Having just had the kind of brain-wringing day that leaves me completely exhausted I sit back and look at what I accomplished:
No gym, chosing instead to sleep in since I went to sleep after 1am. Body could use a day off anyway.
Ecuador customs: As situated as it can be. A guarantee from the Captain of Customs at the airport is about as solid as I ever hope to have things. I'll be taking cash with me anyway, I'm not stupid.
Kingston room confirmed, San Jose room confirmed. Working on customs for both.
Arranged schedule for the next week.
I will now waste my last three minutes of the day playing Virtual Drug Dealer. Oh yes I will.
there is no customs on the way ot tricky's house.
I caved and installed AIM, just in case you were on this afternoon Melly. You probably have three stupid "Hi Melly" messages from me because I'm too tired to remember that the enter key sends the frickin message until you change your options.
so tired. two more days. no, one day and one half day.
Lunch on Friday? I will try not to fall asleep in my salad. promise.
I think I can do lunch on Friday. Let's call it yes and I'll tell you if I have to change it. :)
Melly-doll, I just now saw your THING from yesterday and OMG and *FLAIL* and *worships* and I will have better feedback tomorrow, yes?
Did you see I wrote you haiku in your comments a few days back? /curious
Hey you! I saw that you saw my thing and your "holy shit" made me giggle :)
Also, I DID see your haiku, and I laughed my butt off. If this week had been any less nuts you'd have seen me doing so in the comments.
I miss you.
I miss you, too!
And HOLY SHIT was the only reaction I could come up with. I shall re-read later today. (I have to do work first, otherwise I shall get nothing done.)
My high score is $410K, and yes, I'm proud.
two hundred and sixty thousand dollars. Shit, fuck that waitress job!
*Runs off to begin constructing meth lab in the basement*
Hey, I got up to a million five last night. I don't know about the drugs, but the damn game is addictive.

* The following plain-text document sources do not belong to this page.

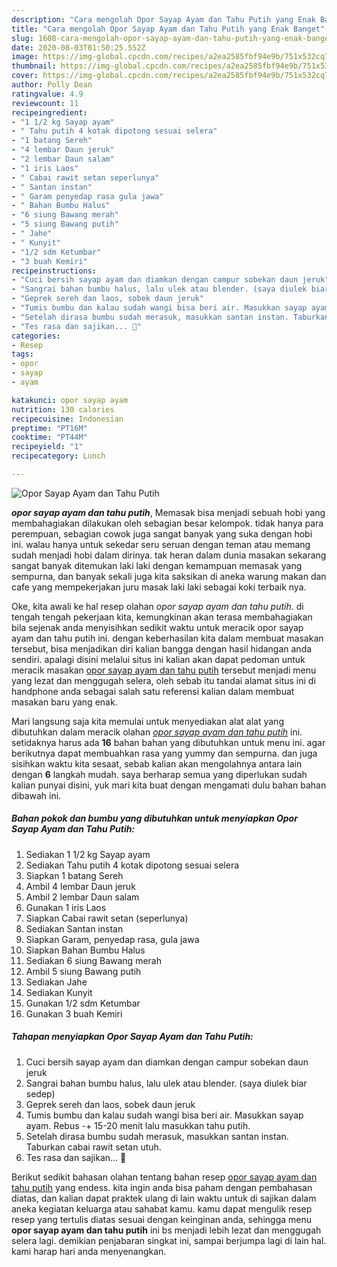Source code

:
 ```yaml
---
description: "Cara mengolah Opor Sayap Ayam dan Tahu Putih yang Enak Banget"
title: "Cara mengolah Opor Sayap Ayam dan Tahu Putih yang Enak Banget"
slug: 1608-cara-mengolah-opor-sayap-ayam-dan-tahu-putih-yang-enak-banget
date: 2020-08-03T01:50:25.552Z
image: https://img-global.cpcdn.com/recipes/a2ea2585fbf94e9b/751x532cq70/opor-sayap-ayam-dan-tahu-putih-foto-resep-utama.jpg
thumbnail: https://img-global.cpcdn.com/recipes/a2ea2585fbf94e9b/751x532cq70/opor-sayap-ayam-dan-tahu-putih-foto-resep-utama.jpg
cover: https://img-global.cpcdn.com/recipes/a2ea2585fbf94e9b/751x532cq70/opor-sayap-ayam-dan-tahu-putih-foto-resep-utama.jpg
author: Polly Dean
ratingvalue: 4.9
reviewcount: 11
recipeingredient:
- "1 1/2 kg Sayap ayam"
- " Tahu putih 4 kotak dipotong sesuai selera"
- "1 batang Sereh"
- "4 lembar Daun jeruk"
- "2 lembar Daun salam"
- "1 iris Laos"
- " Cabai rawit setan seperlunya"
- " Santan instan"
- " Garam penyedap rasa gula jawa"
- " Bahan Bumbu Halus"
- "6 siung Bawang merah"
- "5 siung Bawang putih"
- " Jahe"
- " Kunyit"
- "1/2 sdm Ketumbar"
- "3 buah Kemiri"
recipeinstructions:
- "Cuci bersih sayap ayam dan diamkan dengan campur sobekan daun jeruk"
- "Sangrai bahan bumbu halus, lalu ulek atau blender. (saya diulek biar sedep)"
- "Geprek sereh dan laos, sobek daun jeruk"
- "Tumis bumbu dan kalau sudah wangi bisa beri air. Masukkan sayap ayam. Rebus -+ 15-20 menit lalu masukkan tahu putih."
- "Setelah dirasa bumbu sudah merasuk, masukkan santan instan. Taburkan cabai rawit setan utuh."
- "Tes rasa dan sajikan... 🖤"
categories:
- Resep
tags:
- opor
- sayap
- ayam

katakunci: opor sayap ayam 
nutrition: 130 calories
recipecuisine: Indonesian
preptime: "PT16M"
cooktime: "PT44M"
recipeyield: "1"
recipecategory: Lunch

---
```



![Opor Sayap Ayam dan Tahu Putih](https://img-global.cpcdn.com/recipes/a2ea2585fbf94e9b/751x532cq70/opor-sayap-ayam-dan-tahu-putih-foto-resep-utama.jpg)

<b><i>opor sayap ayam dan tahu putih</i></b>, Memasak bisa menjadi sebuah hobi yang membahagiakan dilakukan oleh sebagian besar kelompok. tidak hanya para perempuan, sebagian cowok juga sangat banyak yang suka dengan hobi ini. walau hanya untuk sekedar seru seruan dengan teman atau memang sudah menjadi hobi dalam dirinya. tak heran dalam dunia masakan sekarang sangat banyak ditemukan laki laki dengan kemampuan memasak yang sempurna, dan banyak sekali juga kita saksikan di aneka warung makan dan cafe yang mempekerjakan juru masak laki laki sebagai koki terbaik nya.

Oke, kita awali ke hal resep olahan <i>opor sayap ayam dan tahu putih</i>. di tengah tengah pekerjaan kita, kemungkinan akan terasa membahagiakan bila sejenak anda menyisihkan sedikit waktu untuk meracik opor sayap ayam dan tahu putih ini. dengan keberhasilan kita dalam membuat masakan tersebut, bisa menjadikan diri kalian bangga dengan hasil hidangan anda sendiri. apalagi disini melalui situs ini kalian akan dapat pedoman untuk meracik masakan <u>opor sayap ayam dan tahu putih</u> tersebut menjadi menu yang lezat dan menggugah selera, oleh sebab itu tandai alamat situs ini di handphone anda sebagai salah satu referensi kalian dalam membuat masakan baru yang enak.




Mari langsung saja kita memulai untuk menyediakan alat alat yang dibutuhkan dalam meracik olahan <u><i>opor sayap ayam dan tahu putih</i></u> ini. setidaknya harus ada <b>16</b> bahan bahan yang dibutuhkan untuk menu ini. agar berikutnya dapat membuahkan rasa yang yummy dan sempurna. dan juga sisihkan waktu kita sesaat, sebab kalian akan mengolahnya antara lain dengan <b>6</b> langkah mudah. saya berharap semua yang diperlukan sudah kalian punyai disini, yuk mari kita buat dengan mengamati dulu bahan bahan dibawah ini.

<!--inarticleads1-->

##### Bahan pokok dan bumbu yang dibutuhkan untuk menyiapkan Opor Sayap Ayam dan Tahu Putih:

1. Sediakan 1 1/2 kg Sayap ayam
1. Sediakan  Tahu putih 4 kotak dipotong sesuai selera
1. Siapkan 1 batang Sereh
1. Ambil 4 lembar Daun jeruk
1. Ambil 2 lembar Daun salam
1. Gunakan 1 iris Laos
1. Siapkan  Cabai rawit setan (seperlunya)
1. Sediakan  Santan instan
1. Siapkan  Garam, penyedap rasa, gula jawa
1. Siapkan  Bahan Bumbu Halus
1. Sediakan 6 siung Bawang merah
1. Ambil 5 siung Bawang putih
1. Sediakan  Jahe
1. Sediakan  Kunyit
1. Gunakan 1/2 sdm Ketumbar
1. Gunakan 3 buah Kemiri




<!--inarticleads2-->

##### Tahapan menyiapkan Opor Sayap Ayam dan Tahu Putih:

1. Cuci bersih sayap ayam dan diamkan dengan campur sobekan daun jeruk
1. Sangrai bahan bumbu halus, lalu ulek atau blender. (saya diulek biar sedep)
1. Geprek sereh dan laos, sobek daun jeruk
1. Tumis bumbu dan kalau sudah wangi bisa beri air. Masukkan sayap ayam. Rebus -+ 15-20 menit lalu masukkan tahu putih.
1. Setelah dirasa bumbu sudah merasuk, masukkan santan instan. Taburkan cabai rawit setan utuh.
1. Tes rasa dan sajikan... 🖤




Berikut sedikit bahasan olahan tentang bahan resep <u>opor sayap ayam dan tahu putih</u> yang endess. kita ingin anda bisa paham dengan pembahasan diatas, dan kalian dapat praktek ulang di lain waktu untuk di sajikan dalam aneka kegiatan keluarga atau sahabat kamu. kamu dapat mengulik resep resep yang tertulis diatas sesuai dengan keinginan anda, sehingga menu <b>opor sayap ayam dan tahu putih</b> ini bs menjadi lebih lezat dan menggugah selera lagi. demikian penjabaran singkat ini, sampai berjumpa lagi di lain hal. kami harap hari anda menyenangkan.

You find yourself, as a responsible sane adult, thinking things like "Wow, that's a pretty good price for hash." and "I'll hang on to the weed in case one of those hippie groups comes to town."
And who knew I could get so excited about bad drugs? "Bad DMX in town, prices plunge!" Ooo, let's sell off the acid (the "cheep" acid) and buy a bunch!
Next Friday. At which point I immediately get in a car and drive to Asheville, NC.